There is much to like about Jordan Peele’s 2018 horror film, “Us,” that which he directed and wrote. First off, many of the shots are meticulously filmed and delightfully choreographed. The Santa Cruz Beach Boardwalk (and beach) work quite well here, especially the latter, in the shot (for example) from overhead when the family walks on the sand casting shadows so lovely, they seem to come from a painting. The movie is filled with these “filmatic portraits,” ranging from zombie-doubles holding hands across the landscape, to rabbits in cages in strange underground hallways…illustrating for us that deliberate positioning of the camera and the texture of the pictures we see are more important aspects of a given film than its star-power or computer-generated effects. Typically, “horror movies” don’t offer us this kind of royal treatment, and trust me, it is refreshing.
As for a plot, and the movie as a whole, I am torn. The beginning and the end are spectacular. The middle sags. I actually got bored, but I think it is important to discuss why Peele loses the viewer between the bookends. His ending is such a twist, so glorious and majestic, that it explains the middle in a way that makes the spectator reevaluate everything. What we need to determine is whether or not the reevaluation is a “good witch” or a “bad witch.” In other words, when we go back over everything, is it an aesthetic and wonderfully pedagogical experience in itself, as offered with “The Sixth Sense?” Or does it simply make us say, “Wow. That was rich. Why did I have to go through the mud just to get to the good part?”
Again, I am torn. Without giving the plot away in a direct summary (gosh…that would be boring) it is more intriguing to explore here, one of those old (but always good) philosophical writing questions. If my ending justifies the middle, was the middle worth it if on its own, it fails?
I am more on the “no” side. With “The Sixth Sense,” I was captivated with the middle part as it was playing out in its own “real time.” The end was a cherry on top, and the general mechanics of this are simple. The story I thought it was, remained consistent with the parameters I was first given. Peele does not do this. He keeps changing “the base of the house” as we call it in Creative Writing 101. For those of you who never signed up for one of these, the universal “rule” or “truth” is that with fiction (or film) you can invent any world with any rules you like. However, you can not change the “rules” halfway-in to make your plot move forward. It cheats the reader or viewer, and there really aren’t any exceptions. The thing that often makes a piece move successfully, and retain viewer or reader interest, is sticking the protagonist in a metaphorical “box,” and seeing him or her work a way out of it…inevitably leading to another box until the climax. To continue this old metaphor, we confirm here that the box changes. The world containing it can’t.

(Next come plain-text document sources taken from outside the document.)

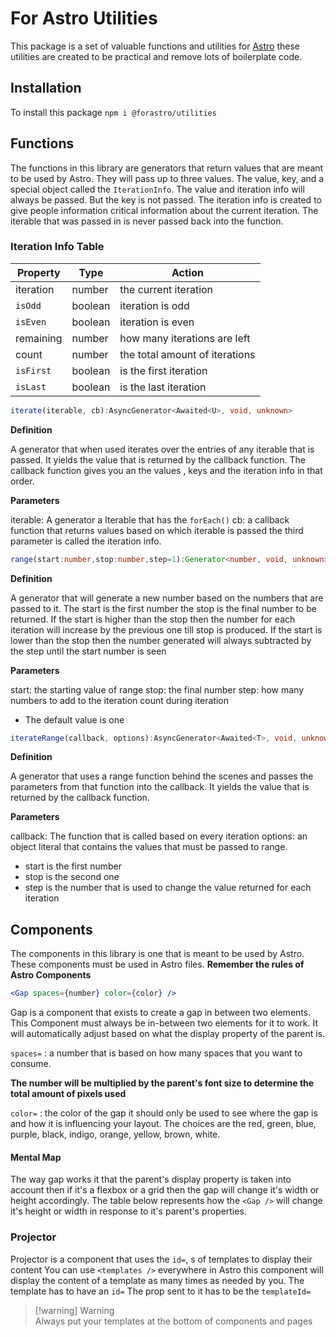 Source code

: # For Astro Utilities

This package is a set of valuable functions and utilities for [Astro](https://astro.build) these utilities are created to be practical and remove lots of boilerplate code.

## Installation

To install this package `npm i @forastro/utilities`

## Functions

The functions in this library are generators that return values that are meant to be used by Astro. They will pass up to three values. The value, key, and a special object called the `IterationInfo`. The value and iteration info will always be passed. But the key is not passed. The iteration info is created to give people information critical information about the current iteration. The iterable that was passed in is never passed back into the function.

### Iteration Info Table

| Property  | Type    | Action                         |
| --------- | ------- | ------------------------------ |
| iteration | number  | the current iteration          |
| `isOdd`   | boolean | iteration is odd               |
| `isEven`  | boolean | iteration is even              |
| remaining | number  | how many iterations are left   |
| count     | number  | the total amount of iterations |
| `isFirst` | boolean | is the first iteration         |
| `isLast`  | boolean | is the last iteration          |

```ts
iterate(iterable, cb):AsyncGenerator<Awaited<U>, void, unknown>
```

**Definition**

A generator that when used iterates over the entries of any iterable that is passed. It yields the value that is returned by the callback function. The callback function gives you an the values , keys and the iteration info in that order.

**Parameters**

iterable: A generator a Iterable that has the `forEach()`
cb: a callback function that returns values based on which iterable is passed the third parameter is called the iteration info.

```ts
range(start:number,stop:number,step=1):Generator<number, void, unknown>
```

**Definition**

A generator that will generate a new number based on the numbers that are passed to it. The start is the first number the stop is the final number to be returned. If the start is higher than the stop then the number for each iteration will increase by the previous one till stop is produced. If the start is lower than the stop then the number generated will always subtracted by the step until the start number is seen

**Parameters**

start: the starting value of range
stop: the final number
step: how many numbers to add to the iteration count during iteration

- The default value is one

```ts
iterateRange(callback, options):AsyncGenerator<Awaited<T>, void, unknown>
```

**Definition**

A generator that uses a range function behind the scenes and passes the parameters from that function into the callback. It yields the value that is returned by the callback function.

**Parameters**

callback: The function that is called based on every iteration
options: an object literal that contains the values that must be passed to range.

- start is the first number
- stop is the second one
- step is the number that is used to change the value returned for each iteration

## Components

The components in this library is one that is meant to be used by Astro. These components must be used in Astro files. **Remember the rules of Astro Components**

```jsx
<Gap spaces={number} color={color} />
```

Gap is a component that exists to create a gap in between two elements. This Component must always be in-between two elements for it to work. It will automatically adjust based on what the display property of the parent is.

`spaces=` : a number that is based on how many spaces that you want to consume.

**The number will be multiplied by the parent's font size to determine the total amount of pixels used**

`color=` : the color of the gap it should only be used to see where the gap is and how it is influencing your layout. The choices are the red, green, blue, purple, black, indigo, orange, yellow, brown, white.

#### Mental Map

The way gap works it that the parent's display property is taken into account then if it's a flexbox or a grid then the gap will change it's width or height accordingly. The table below represents how the `<Gap />` will change it's height or width in response to it's parent's properties.

### Projector

Projector is a component that uses the `id=`, s of templates to display their content You can use `<templates />` everywhere in Astro this component will display the content of a template as many times as needed by you. The template has to have an `id=` The prop sent to it has to be the `templateId=`

> [!warning] Warning  
> Always put your templates at the bottom of components and pages
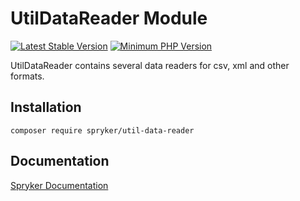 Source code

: # UtilDataReader Module
[![Latest Stable Version](https://poser.pugx.org/spryker/util-data-reader/v/stable.svg)](https://packagist.org/packages/spryker/util-data-reader)
[![Minimum PHP Version](https://img.shields.io/badge/php-%3E%3D%208.0-8892BF.svg)](https://php.net/)

UtilDataReader contains several data readers for csv, xml and other formats.

## Installation

```
composer require spryker/util-data-reader
```

## Documentation

[Spryker Documentation](https://docs.spryker.com)
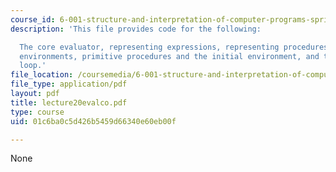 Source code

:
 ```yaml
---
course_id: 6-001-structure-and-interpretation-of-computer-programs-spring-2005
description: 'This file provides code for the following:

  The core evaluator, representing expressions, representing procedures, representing
  environments, primitive procedures and the initial environment, and the read-eval-print
  loop.'
file_location: /coursemedia/6-001-structure-and-interpretation-of-computer-programs-spring-2005/01c6ba0c5d426b5459d66340e60eb00f_lecture20evalco.pdf
file_type: application/pdf
layout: pdf
title: lecture20evalco.pdf
type: course
uid: 01c6ba0c5d426b5459d66340e60eb00f

---
```

None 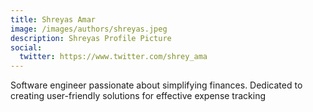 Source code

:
 ```yaml
---
title: Shreyas Amar
image: /images/authors/shreyas.jpeg
description: Shreyas Profile Picture
social:
  twitter: https://www.twitter.com/shrey_ama
---
```


Software engineer passionate about simplifying finances. Dedicated to creating user-friendly solutions for effective expense tracking

[comment]: <> (You can also do these:)
[comment]: <> (facebook: https://www.facebook.com/)
[comment]: <> (instagram: https://www.instagram.com/)
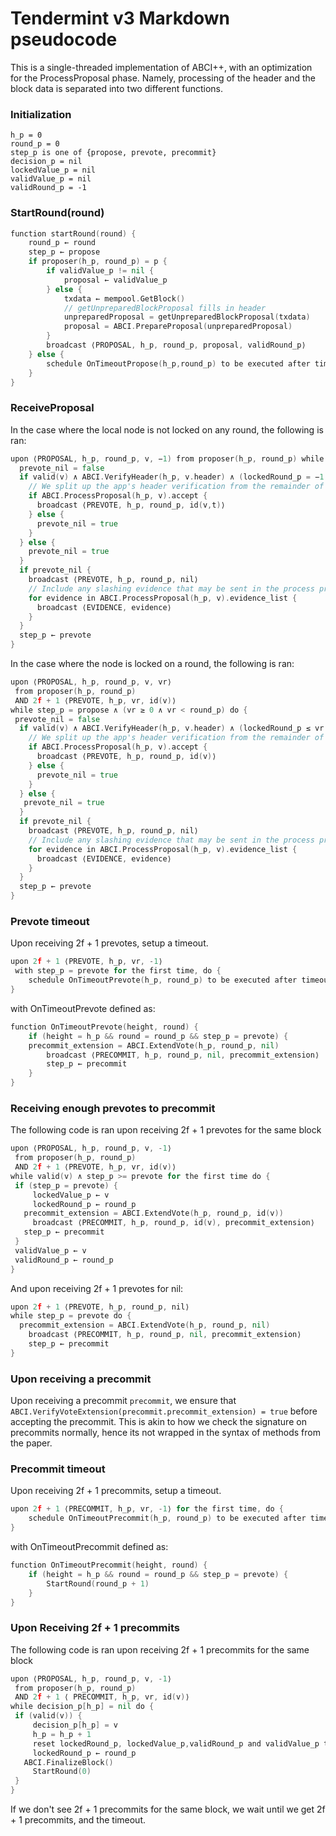 # Tendermint v3 Markdown pseudocode

This is a single-threaded implementation of ABCI++,
with an optimization for the ProcessProposal phase.
Namely, processing of the header and the block data is separated into two different functions.

### Initialization

```
h_p = 0
round_p = 0
step_p is one of {propose, prevote, precommit}
decision_p = nil
lockedValue_p = nil
validValue_p = nil
validRound_p = -1
```

### StartRound(round)

```go
function startRound(round) {
    round_p ← round
    step_p ← propose
    if proposer(h_p, round_p) = p {
        if validValue_p != nil {
            proposal ← validValue_p
        } else {
            txdata ← mempool.GetBlock()
            // getUnpreparedBlockProposal fills in header
            unpreparedProposal = getUnpreparedBlockProposal(txdata)
            proposal = ABCI.PrepareProposal(unpreparedProposal)
        }
        broadcast ⟨PROPOSAL, h_p, round_p, proposal, validRound_p⟩
    } else {
        schedule OnTimeoutPropose(h_p,round_p) to be executed after timeoutPropose(round_p)
    }
}
```

### ReceiveProposal

In the case where the local node is not locked on any round, the following is ran:

```go
upon ⟨PROPOSAL, h_p, round_p, v, −1) from proposer(h_p, round_p) while step_p = propose do {
  prevote_nil = false
  if valid(v) ∧ ABCI.VerifyHeader(h_p, v.header) ∧ (lockedRound_p = −1 ∨ lockedValue_p = v) {
    // We split up the app's header verification from the remainder of its processing of the proposal
    if ABCI.ProcessProposal(h_p, v).accept {
      broadcast ⟨PREVOTE, h_p, round_p, id(v,t)⟩ 
    } else {
      prevote_nil = true
    }
  } else {
    prevote_nil = true
  }
  if prevote_nil {
    broadcast ⟨PREVOTE, h_p, round_p, nil⟩ 
    // Include any slashing evidence that may be sent in the process proposal response
    for evidence in ABCI.ProcessProposal(h_p, v).evidence_list {
      broadcast ⟨EVIDENCE, evidence⟩ 
    }
  }
  step_p ← prevote
}
```

In the case where the node is locked on a round, the following is ran:

```go
upon ⟨PROPOSAL, h_p, round_p, v, vr⟩
 from proposer(h_p, round_p)
 AND 2f + 1 ⟨PREVOTE, h_p, vr, id(v)⟩ 
while step_p = propose ∧ (vr ≥ 0 ∧ vr < round_p) do {
 prevote_nil = false
  if valid(v) ∧ ABCI.VerifyHeader(h_p, v.header) ∧ (lockedRound_p ≤ vr ∨ lockedValue_p = v) {
    // We split up the app's header verification from the remainder of its processing of the proposal
    if ABCI.ProcessProposal(h_p, v).accept {
      broadcast ⟨PREVOTE, h_p, round_p, id(v)⟩
    } else {
      prevote_nil = true
    }
  } else {
   prevote_nil = true
  }
  if prevote_nil {
    broadcast ⟨PREVOTE, h_p, round_p, nil⟩
    // Include any slashing evidence that may be sent in the process proposal response
    for evidence in ABCI.ProcessProposal(h_p, v).evidence_list {
      broadcast ⟨EVIDENCE, evidence⟩ 
    }
  }
  step_p ← prevote
}
```

### Prevote timeout

Upon receiving 2f + 1 prevotes, setup a timeout.

```go
upon 2f + 1 ⟨PREVOTE, h_p, vr, -1⟩ 
 with step_p = prevote for the first time, do {
	schedule OnTimeoutPrevote(h_p, round_p) to be executed after timeoutPrevote(round_p)
}
```

with OnTimeoutPrevote defined as:

```go
function OnTimeoutPrevote(height, round) {
	if (height = h_p && round = round_p && step_p = prevote) {
    precommit_extension = ABCI.ExtendVote(h_p, round_p, nil)
		broadcast ⟨PRECOMMIT, h_p, round_p, nil, precommit_extension⟩
		step_p ← precommit
	}
}
```

### Receiving enough prevotes to precommit

The following code is ran upon receiving 2f + 1 prevotes for the same block

```go
upon ⟨PROPOSAL, h_p, round_p, v, -1⟩
 from proposer(h_p, round_p)
 AND 2f + 1 ⟨PREVOTE, h_p, vr, id(v)⟩ 
while valid(v) ∧ step_p >= prevote for the first time do {
 if (step_p = prevote) {
	 lockedValue_p ← v
	 lockedRound_p ← round_p
   precommit_extension = ABCI.ExtendVote(h_p, round_p, id(v))
	 broadcast ⟨PRECOMMIT, h_p, round_p, id(v), precommit_extension⟩
   step_p ← precommit
 }
 validValue_p ← v
 validRound_p ← round_p
}
```

And upon receiving 2f + 1 prevotes for nil:

```go
upon 2f + 1 ⟨PREVOTE, h_p, round_p, nil⟩ 
while step_p = prevote do {
  precommit_extension = ABCI.ExtendVote(h_p, round_p, nil)
	broadcast ⟨PRECOMMIT, h_p, round_p, nil, precommit_extension⟩
	step_p ← precommit
}
```

### Upon receiving a precommit

Upon receiving a precommit `precommit`, we ensure that `ABCI.VerifyVoteExtension(precommit.precommit_extension) = true`
before accepting the precommit. This is akin to how we check the signature on precommits normally, hence its not wrapped
in the syntax of methods from the paper.

### Precommit timeout

Upon receiving 2f + 1 precommits, setup a timeout.

```go
upon 2f + 1 ⟨PRECOMMIT, h_p, vr, -1⟩ for the first time, do {
	schedule OnTimeoutPrecommit(h_p, round_p) to be executed after timeoutPrecommit(round_p)
}
```

with OnTimeoutPrecommit defined as:

```go
function OnTimeoutPrecommit(height, round) {
	if (height = h_p && round = round_p && step_p = prevote) {
		StartRound(round_p + 1)
	}
}
```

### Upon Receiving 2f + 1 precommits

The following code is ran upon receiving 2f + 1 precommits for the same block

```go
upon ⟨PROPOSAL, h_p, round_p, v, -1⟩
 from proposer(h_p, round_p)
 AND 2f + 1 ⟨ PRECOMMIT, h_p, vr, id(v)⟩ 
while decision_p[h_p] = nil do {
 if (valid(v)) {
	 decision_p[h_p] = v
	 h_p = h_p + 1
	 reset lockedRound_p, lockedValue_p,validRound_p and validValue_p to initial values
	 lockedRound_p ← round_p
   ABCI.FinalizeBlock()
	 StartRound(0)
 }
}
```

If we don't see 2f + 1 precommits for the same block, we wait until we get 2f + 1 precommits, and the timeout.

Example. You can’t have a character terrorizing a family in a work of realistic crime drama, and then when our “clever antagonist” is about to be defeated, offer him magical powers. That is as “illegal” and as transparently bad as saying at the end, “It was all a dream.”
In “Us,” the viewer gets caught up in multiple bases of houses. First it is a one on one fear film. Then family on family, so far, ok, yet all too soon it turns into the idea that ALL the families suddenly have doubles, lessening the credibility and intensity of the initial players. If it happens to everyone, the family we have been sitting with is just one of the many. Plus, the other family we zone in on isn’t nearly as interesting, and so now we have a “zombie” template, where everything is just ugly target practice. Sure, there are still cool bloody kill shots and those jack in the box jumps and starts, but I started with intensive, psychological one on one, and broadened to dumb-ass mass monster stuff. In other words, the middle wasn’t scary.
That being said, the ending, again, is majestic. It does explain the multiples of doubles, making the gestalt absolutely brilliant. Problem? The center of this thing, before the unmasking, was horribly slow, regular, nondescript, generic, and almost comically poor. If you give us a cupcake with awesome frosting, yet a body that is stale, many of us won’t even get to the glorious filling in the center. And those of us that do, will still have crumbs on our face and a bad aftertaste in our mouths.
That being said…I still can’t get that awesome ending out of my head, so very clever, that I wish I could have been brilliant enough to come up with it. Altogether, yes, I am torn, possibly for good reason, maybe for what many would consider trivial, but I must say in the end, bravo on this one. Can’t wait for Peele’s next project.